WORK REQUEST
Whenever "without" occurs in a line of the material, list that line.

EXERCISE MATERIALS
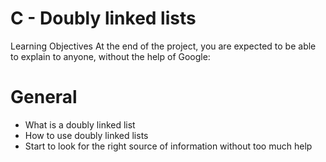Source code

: <h1>C - Doubly linked lists</h1>
Learning Objectives
At the end of the project, you are expected to be able to explain to anyone, without the help of Google:

<h1>General</h1>
<ul>
<li>What is a doubly linked list</li>
<li>How to use doubly linked lists</li>
<li>Start to look for the right source of information without too much help</li>
</ul>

EXPECTED OUTPUT
At the end of the project, you are expected to be able to explain to anyone, without the help of Google:
<li>Start to look for the right source of information without too much help</li>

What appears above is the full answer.